* What needs to be done *
Look through the records below for the line holding "4. 將 [啟用此目錄的應用程式 Proxy 服務] 切換為 [已啟用]。". Write it out exactly, with each following line through the line holding "[Internet Explorer 增強式安全性]。".

[Records drawn from a dataset]
========================================

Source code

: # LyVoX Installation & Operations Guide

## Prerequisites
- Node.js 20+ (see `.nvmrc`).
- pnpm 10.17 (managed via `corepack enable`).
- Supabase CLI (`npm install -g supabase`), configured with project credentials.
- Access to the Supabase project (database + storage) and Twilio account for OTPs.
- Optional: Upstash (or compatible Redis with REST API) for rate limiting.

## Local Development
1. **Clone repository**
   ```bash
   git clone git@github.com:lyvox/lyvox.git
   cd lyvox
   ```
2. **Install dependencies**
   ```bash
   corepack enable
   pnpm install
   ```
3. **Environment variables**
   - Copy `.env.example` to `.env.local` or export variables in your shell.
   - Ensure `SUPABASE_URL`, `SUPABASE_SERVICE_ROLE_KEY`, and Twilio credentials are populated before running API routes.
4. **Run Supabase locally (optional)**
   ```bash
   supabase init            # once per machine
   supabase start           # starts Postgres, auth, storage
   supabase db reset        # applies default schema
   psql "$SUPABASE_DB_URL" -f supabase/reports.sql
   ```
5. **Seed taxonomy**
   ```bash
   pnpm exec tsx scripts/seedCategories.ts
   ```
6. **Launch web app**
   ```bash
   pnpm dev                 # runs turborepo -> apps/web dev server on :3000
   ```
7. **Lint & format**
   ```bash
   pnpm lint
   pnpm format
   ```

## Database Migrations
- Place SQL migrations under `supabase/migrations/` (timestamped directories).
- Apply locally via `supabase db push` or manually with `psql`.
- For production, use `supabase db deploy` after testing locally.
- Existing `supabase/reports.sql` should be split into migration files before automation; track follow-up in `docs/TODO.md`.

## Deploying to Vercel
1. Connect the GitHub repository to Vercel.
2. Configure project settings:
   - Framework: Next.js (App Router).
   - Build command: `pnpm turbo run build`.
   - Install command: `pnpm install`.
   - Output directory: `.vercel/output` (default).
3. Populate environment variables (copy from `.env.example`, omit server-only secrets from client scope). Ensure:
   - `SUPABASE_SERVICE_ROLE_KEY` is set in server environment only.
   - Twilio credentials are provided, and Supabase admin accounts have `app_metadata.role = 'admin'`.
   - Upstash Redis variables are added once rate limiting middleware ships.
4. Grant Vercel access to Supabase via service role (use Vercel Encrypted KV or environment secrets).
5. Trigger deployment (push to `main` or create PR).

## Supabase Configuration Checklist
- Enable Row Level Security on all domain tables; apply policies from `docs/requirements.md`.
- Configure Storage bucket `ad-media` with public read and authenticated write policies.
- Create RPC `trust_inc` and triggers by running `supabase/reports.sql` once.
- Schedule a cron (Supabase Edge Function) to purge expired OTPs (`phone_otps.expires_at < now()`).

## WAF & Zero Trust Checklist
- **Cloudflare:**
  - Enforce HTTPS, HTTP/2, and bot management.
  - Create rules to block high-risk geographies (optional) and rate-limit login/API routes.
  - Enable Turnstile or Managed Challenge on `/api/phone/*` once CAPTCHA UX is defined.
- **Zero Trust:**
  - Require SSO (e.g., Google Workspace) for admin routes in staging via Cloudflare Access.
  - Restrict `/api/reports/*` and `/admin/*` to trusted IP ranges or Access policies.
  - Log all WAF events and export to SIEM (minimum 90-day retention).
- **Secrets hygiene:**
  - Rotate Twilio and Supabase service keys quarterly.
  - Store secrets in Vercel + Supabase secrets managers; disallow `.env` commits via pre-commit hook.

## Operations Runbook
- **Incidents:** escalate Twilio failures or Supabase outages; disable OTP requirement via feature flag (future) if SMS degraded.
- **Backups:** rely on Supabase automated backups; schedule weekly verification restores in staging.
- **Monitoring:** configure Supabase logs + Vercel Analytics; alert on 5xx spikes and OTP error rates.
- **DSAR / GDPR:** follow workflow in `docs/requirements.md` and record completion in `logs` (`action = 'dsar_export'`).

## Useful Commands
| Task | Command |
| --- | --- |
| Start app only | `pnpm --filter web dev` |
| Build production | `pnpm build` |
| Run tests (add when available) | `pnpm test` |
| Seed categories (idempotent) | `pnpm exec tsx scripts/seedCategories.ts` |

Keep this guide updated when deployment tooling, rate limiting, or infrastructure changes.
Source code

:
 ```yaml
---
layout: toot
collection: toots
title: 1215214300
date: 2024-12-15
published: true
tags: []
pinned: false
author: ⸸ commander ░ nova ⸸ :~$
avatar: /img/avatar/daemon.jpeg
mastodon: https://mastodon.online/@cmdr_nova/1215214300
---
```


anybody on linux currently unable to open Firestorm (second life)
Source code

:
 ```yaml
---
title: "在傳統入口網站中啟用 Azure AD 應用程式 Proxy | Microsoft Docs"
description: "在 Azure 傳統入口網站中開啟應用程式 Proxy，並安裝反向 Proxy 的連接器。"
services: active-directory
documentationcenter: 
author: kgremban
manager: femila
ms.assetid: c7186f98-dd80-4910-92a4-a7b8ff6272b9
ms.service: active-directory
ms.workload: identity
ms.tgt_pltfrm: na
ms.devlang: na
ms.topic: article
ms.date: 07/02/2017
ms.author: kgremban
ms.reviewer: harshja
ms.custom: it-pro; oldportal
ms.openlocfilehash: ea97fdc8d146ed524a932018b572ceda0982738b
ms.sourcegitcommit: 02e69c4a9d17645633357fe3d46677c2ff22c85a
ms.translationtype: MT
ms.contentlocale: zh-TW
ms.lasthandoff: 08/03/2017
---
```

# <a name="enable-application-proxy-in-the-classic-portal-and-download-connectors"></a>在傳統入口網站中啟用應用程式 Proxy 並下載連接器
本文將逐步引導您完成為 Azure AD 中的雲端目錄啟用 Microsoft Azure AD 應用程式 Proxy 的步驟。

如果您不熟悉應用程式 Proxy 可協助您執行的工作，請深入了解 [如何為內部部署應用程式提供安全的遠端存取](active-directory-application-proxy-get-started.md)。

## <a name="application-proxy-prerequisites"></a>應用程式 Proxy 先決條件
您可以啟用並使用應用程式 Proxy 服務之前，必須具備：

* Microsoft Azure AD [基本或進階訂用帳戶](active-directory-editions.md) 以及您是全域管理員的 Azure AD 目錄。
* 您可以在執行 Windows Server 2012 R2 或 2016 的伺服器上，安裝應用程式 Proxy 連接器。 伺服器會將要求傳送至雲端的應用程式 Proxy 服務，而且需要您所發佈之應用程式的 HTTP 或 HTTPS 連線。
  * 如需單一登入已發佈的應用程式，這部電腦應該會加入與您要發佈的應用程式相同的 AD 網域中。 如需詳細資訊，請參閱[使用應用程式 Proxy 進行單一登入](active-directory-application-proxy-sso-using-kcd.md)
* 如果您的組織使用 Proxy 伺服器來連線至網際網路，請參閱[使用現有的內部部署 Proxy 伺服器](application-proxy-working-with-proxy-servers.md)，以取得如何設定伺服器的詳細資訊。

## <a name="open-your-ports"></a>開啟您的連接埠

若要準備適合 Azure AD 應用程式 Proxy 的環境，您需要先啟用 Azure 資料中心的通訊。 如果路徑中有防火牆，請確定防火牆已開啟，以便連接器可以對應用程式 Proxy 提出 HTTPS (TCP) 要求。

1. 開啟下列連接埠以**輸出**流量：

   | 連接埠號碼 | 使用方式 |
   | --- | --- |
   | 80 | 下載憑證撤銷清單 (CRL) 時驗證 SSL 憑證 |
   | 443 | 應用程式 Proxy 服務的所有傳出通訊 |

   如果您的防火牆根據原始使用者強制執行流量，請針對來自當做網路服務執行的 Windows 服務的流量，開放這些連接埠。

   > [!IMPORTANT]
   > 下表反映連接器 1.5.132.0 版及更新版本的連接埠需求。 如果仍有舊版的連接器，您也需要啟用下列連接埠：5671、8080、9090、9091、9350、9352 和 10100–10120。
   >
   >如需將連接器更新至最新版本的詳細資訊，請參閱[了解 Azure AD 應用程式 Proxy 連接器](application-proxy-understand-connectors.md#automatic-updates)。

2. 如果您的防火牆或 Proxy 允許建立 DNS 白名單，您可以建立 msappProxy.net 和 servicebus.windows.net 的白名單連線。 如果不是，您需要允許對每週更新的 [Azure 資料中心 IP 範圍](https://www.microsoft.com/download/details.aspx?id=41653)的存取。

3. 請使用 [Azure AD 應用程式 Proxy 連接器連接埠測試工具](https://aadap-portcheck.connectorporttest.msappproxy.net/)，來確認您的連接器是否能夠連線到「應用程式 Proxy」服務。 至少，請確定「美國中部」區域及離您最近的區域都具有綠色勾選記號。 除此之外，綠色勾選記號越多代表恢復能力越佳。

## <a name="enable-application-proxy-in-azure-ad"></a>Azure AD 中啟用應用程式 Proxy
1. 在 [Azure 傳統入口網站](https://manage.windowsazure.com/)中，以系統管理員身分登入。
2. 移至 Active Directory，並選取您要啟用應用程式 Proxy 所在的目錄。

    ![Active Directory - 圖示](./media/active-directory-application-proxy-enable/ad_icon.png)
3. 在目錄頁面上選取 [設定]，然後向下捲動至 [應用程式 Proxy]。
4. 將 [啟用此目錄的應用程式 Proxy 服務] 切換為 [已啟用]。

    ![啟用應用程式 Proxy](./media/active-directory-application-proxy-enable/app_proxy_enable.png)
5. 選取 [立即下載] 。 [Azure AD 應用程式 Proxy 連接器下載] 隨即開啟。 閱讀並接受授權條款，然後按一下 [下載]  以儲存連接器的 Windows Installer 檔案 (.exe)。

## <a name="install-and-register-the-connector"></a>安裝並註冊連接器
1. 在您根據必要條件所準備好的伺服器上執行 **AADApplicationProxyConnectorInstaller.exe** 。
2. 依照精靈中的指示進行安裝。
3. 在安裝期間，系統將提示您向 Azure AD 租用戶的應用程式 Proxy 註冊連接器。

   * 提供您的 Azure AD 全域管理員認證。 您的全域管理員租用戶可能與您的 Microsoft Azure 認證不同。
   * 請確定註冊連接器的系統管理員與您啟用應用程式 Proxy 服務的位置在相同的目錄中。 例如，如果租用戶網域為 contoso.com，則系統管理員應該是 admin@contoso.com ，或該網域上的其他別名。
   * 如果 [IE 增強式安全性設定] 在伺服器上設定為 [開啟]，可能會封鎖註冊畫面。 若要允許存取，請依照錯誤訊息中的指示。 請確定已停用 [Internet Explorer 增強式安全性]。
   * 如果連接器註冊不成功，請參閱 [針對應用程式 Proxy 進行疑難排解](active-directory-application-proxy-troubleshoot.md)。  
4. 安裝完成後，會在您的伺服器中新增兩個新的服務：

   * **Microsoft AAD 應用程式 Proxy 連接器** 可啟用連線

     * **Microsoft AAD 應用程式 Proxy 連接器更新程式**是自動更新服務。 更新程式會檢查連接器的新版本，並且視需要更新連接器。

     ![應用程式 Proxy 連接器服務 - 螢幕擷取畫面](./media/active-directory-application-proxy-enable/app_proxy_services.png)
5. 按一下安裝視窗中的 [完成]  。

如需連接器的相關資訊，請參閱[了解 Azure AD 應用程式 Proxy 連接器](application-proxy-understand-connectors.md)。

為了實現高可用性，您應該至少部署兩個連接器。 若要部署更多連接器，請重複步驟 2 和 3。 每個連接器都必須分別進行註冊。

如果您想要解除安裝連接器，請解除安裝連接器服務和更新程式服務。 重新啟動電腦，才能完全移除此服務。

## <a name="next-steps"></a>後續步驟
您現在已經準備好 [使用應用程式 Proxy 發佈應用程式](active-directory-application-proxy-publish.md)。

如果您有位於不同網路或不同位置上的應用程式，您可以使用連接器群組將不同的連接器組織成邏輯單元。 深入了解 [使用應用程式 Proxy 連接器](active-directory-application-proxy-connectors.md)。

========================================

* Result of the exercise *
4. 將 [啟用此目錄的應用程式 Proxy 服務] 切換為 [已啟用]。

    ![啟用應用程式 Proxy](./media/active-directory-application-proxy-enable/app_proxy_enable.png)
5. 選取 [立即下載] 。 [Azure AD 應用程式 Proxy 連接器下載] 隨即開啟。 閱讀並接受授權條款，然後按一下 [下載]  以儲存連接器的 Windows Installer 檔案 (.exe)。

## <a name="install-and-register-the-connector"></a>安裝並註冊連接器
1. 在您根據必要條件所準備好的伺服器上執行 **AADApplicationProxyConnectorInstaller.exe** 。
2. 依照精靈中的指示進行安裝。
3. 在安裝期間，系統將提示您向 Azure AD 租用戶的應用程式 Proxy 註冊連接器。

   * 提供您的 Azure AD 全域管理員認證。 您的全域管理員租用戶可能與您的 Microsoft Azure 認證不同。
   * 請確定註冊連接器的系統管理員與您啟用應用程式 Proxy 服務的位置在相同的目錄中。 例如，如果租用戶網域為 contoso.com，則系統管理員應該是 admin@contoso.com ，或該網域上的其他別名。
   * 如果 [IE 增強式安全性設定] 在伺服器上設定為 [開啟]，可能會封鎖註冊畫面。 若要允許存取，請依照錯誤訊息中的指示。 請確定已停用 [Internet Explorer 增強式安全性]。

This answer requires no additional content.